Xterra FS5.5e / 5.7e Elliptical
22
The old motto, “no pain, no gain”, is a myth that has been overpowered by the benefits of
exercising comfortably. A great deal of this success has been promoted by the use of heart rate
monitors. With the proper use of a heart rate monitor, many people find that their usual choice of
exercise intensity was either too high or too low and exercise is much more enjoyable by
maintaining their heart rate in the desired benefit range.
To determine the benefit range in which you wish to train, you must first determine your
Maximum Heart Rate. This can be accomplished by using the following formula: 220 minus your
age. This will give you the Maximum Heart Rate (MHR)for someone of your age. To determine the
effective heart rate range for specific goals you simply calculate a percentage of your MHR. Your
Heart rate training zone is 50% to 90% of your maximum heart rate. 60% of your MHR is the zone
that burns fat while 80% is for strengthening the cardio vascular system. This 60% to 80% is the
zone to stay in for maximum benefit.
For someone who is 40 years old their
target heart rate zone is calculated:
220 – 40 = 180 (maximum heart rate)
180 x .6 = 108 beats per minute
(60% of maximum)
180 X .8 = 144 beats per minute
(80% of maximum)
So for a 40 year old the training zone would be
108 to 144 beats per minute.
If you enter your age during programming the
console will perform this calculation
automatically.

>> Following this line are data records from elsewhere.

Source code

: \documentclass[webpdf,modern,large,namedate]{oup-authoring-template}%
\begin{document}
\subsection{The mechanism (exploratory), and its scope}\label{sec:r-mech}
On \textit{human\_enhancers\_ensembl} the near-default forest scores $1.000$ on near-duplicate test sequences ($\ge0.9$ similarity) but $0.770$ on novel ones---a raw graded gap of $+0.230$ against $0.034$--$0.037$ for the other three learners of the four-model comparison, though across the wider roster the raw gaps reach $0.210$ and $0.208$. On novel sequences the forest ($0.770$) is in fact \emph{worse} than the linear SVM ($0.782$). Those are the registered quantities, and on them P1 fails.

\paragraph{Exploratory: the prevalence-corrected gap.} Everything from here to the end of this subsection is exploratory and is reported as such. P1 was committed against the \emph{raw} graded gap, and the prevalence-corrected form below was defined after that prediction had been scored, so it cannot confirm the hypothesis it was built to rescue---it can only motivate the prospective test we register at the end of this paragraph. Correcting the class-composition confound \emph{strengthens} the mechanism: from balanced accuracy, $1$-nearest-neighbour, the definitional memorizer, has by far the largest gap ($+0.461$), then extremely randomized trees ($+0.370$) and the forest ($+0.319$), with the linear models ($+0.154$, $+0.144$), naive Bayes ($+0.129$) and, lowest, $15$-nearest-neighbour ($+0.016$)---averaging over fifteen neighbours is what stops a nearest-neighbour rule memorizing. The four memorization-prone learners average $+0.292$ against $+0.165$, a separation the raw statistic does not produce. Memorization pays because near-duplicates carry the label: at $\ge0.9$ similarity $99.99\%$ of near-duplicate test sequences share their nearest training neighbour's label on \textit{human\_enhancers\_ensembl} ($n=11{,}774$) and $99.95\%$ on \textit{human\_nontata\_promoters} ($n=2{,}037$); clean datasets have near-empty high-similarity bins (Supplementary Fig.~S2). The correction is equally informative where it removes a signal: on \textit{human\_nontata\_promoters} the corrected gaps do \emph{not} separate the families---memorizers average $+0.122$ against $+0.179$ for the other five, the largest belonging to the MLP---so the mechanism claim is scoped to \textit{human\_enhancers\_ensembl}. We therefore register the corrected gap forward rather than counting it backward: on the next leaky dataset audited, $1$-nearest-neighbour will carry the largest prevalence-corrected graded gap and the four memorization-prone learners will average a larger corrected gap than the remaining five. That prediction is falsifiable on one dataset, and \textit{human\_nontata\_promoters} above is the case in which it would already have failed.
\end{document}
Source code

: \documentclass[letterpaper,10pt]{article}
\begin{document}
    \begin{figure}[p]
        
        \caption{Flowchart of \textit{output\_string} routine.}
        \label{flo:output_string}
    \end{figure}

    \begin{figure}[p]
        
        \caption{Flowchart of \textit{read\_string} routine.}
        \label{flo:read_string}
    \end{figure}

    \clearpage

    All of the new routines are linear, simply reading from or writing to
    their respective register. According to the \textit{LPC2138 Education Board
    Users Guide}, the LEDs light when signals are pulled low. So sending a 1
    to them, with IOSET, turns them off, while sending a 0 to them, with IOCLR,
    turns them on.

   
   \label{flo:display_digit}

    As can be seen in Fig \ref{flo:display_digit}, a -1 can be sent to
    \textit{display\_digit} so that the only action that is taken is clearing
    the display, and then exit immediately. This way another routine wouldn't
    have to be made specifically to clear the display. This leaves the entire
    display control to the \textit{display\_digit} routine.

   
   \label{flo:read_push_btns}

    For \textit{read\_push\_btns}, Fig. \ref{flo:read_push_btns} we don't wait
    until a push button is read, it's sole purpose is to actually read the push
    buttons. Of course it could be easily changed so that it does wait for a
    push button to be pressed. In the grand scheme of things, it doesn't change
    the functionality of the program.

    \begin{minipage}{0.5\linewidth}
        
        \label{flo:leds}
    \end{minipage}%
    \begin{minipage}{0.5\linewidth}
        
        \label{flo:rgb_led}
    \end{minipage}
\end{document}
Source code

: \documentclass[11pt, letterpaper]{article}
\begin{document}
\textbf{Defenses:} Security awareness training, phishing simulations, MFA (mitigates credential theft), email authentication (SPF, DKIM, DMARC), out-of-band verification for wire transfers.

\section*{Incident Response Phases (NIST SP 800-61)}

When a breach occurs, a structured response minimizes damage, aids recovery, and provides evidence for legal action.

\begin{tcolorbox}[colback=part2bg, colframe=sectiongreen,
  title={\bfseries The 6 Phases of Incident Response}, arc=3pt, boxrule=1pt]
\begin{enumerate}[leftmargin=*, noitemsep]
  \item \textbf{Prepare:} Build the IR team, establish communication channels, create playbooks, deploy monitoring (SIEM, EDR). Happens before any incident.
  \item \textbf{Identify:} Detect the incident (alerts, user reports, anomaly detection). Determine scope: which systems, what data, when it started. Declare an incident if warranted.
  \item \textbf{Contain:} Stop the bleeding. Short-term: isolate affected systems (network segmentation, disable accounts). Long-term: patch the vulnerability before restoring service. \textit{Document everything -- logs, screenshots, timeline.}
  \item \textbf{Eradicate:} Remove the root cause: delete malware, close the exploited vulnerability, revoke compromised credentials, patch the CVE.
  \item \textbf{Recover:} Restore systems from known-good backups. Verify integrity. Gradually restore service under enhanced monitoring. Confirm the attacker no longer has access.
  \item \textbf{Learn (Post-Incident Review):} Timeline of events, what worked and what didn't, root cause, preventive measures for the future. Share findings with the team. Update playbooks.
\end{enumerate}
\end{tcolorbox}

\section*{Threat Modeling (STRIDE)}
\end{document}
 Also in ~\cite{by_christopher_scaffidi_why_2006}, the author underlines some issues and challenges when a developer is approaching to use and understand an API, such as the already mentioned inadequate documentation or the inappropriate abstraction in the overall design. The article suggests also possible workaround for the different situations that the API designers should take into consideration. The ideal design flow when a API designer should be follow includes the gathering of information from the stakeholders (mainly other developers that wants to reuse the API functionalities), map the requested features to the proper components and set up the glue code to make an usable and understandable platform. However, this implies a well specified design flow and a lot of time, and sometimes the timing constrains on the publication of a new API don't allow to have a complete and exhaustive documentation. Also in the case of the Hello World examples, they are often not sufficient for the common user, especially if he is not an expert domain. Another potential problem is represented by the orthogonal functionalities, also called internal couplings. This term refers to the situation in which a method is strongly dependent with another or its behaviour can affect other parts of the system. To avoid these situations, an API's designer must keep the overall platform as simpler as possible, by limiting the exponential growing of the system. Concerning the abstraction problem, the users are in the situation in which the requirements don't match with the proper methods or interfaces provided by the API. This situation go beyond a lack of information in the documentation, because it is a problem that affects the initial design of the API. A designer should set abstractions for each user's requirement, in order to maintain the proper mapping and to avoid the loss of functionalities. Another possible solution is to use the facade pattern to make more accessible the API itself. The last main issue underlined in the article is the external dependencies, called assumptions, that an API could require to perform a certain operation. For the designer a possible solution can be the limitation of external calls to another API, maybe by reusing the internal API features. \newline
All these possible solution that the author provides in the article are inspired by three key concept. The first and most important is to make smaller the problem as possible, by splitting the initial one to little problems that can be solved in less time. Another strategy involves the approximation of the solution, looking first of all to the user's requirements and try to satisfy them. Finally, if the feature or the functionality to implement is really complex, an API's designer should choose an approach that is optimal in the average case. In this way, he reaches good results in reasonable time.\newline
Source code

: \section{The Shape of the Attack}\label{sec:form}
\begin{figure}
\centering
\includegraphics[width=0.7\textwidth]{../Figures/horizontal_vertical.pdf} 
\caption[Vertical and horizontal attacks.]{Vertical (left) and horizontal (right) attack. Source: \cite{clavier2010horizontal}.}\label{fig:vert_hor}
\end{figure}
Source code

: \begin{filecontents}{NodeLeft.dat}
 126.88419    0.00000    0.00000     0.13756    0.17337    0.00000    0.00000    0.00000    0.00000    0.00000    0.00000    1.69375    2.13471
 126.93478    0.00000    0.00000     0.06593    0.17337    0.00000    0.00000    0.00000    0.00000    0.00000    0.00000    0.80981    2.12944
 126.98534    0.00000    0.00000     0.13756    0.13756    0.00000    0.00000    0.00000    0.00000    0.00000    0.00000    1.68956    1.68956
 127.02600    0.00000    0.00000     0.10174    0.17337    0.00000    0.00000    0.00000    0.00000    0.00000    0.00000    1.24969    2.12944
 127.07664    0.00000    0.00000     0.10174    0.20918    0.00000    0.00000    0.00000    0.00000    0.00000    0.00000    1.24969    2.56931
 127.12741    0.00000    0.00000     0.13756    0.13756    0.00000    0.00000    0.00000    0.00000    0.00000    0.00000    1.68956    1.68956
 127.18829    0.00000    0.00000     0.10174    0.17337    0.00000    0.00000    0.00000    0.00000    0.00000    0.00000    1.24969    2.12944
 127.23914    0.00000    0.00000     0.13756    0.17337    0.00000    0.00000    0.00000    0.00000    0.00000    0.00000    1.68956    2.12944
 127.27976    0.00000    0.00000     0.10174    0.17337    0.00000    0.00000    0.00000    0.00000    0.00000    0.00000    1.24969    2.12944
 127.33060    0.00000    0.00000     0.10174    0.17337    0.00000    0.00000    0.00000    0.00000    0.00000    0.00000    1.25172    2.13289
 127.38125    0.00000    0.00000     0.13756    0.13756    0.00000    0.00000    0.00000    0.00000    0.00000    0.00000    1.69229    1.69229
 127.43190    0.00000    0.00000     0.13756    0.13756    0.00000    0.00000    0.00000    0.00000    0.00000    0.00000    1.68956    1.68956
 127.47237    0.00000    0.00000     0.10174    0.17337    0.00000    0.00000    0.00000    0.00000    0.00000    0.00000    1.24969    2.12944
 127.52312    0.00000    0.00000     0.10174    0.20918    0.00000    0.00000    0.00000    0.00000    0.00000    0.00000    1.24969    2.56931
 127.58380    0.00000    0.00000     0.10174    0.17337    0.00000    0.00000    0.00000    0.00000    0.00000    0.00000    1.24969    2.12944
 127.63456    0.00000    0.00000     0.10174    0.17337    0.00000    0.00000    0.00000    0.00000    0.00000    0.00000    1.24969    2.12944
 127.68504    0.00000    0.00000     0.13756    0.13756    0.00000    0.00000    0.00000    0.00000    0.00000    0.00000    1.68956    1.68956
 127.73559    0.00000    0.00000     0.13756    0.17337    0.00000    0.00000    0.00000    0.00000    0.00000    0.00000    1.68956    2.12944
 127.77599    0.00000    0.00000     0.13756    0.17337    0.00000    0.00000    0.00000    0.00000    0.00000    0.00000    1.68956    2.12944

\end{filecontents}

After calculating your MHR you can
decide upon which goal you would like to pursue.
The two most popular reasons for, or goals, of exercise are cardiovascular fitness (training for the
heart and lungs) and weight control. The black columns on the chart above represent the MHR for
a person whose age is listed at the bottom of each column. The training heart rate, for either car-
diovascular fitness or weight loss, is represented by two different lines that cut diagonally through
the chart. A definition of the lines’ goal is in the bottom left-hand corner of the chart. If your goal is
cardiovascular fitness or if it is weight loss, it can be achieved by training at 80% or 60%, respec
-
tively, of your MHR on a schedule approved by your physician. Consult your
physician before participating in any exercise program.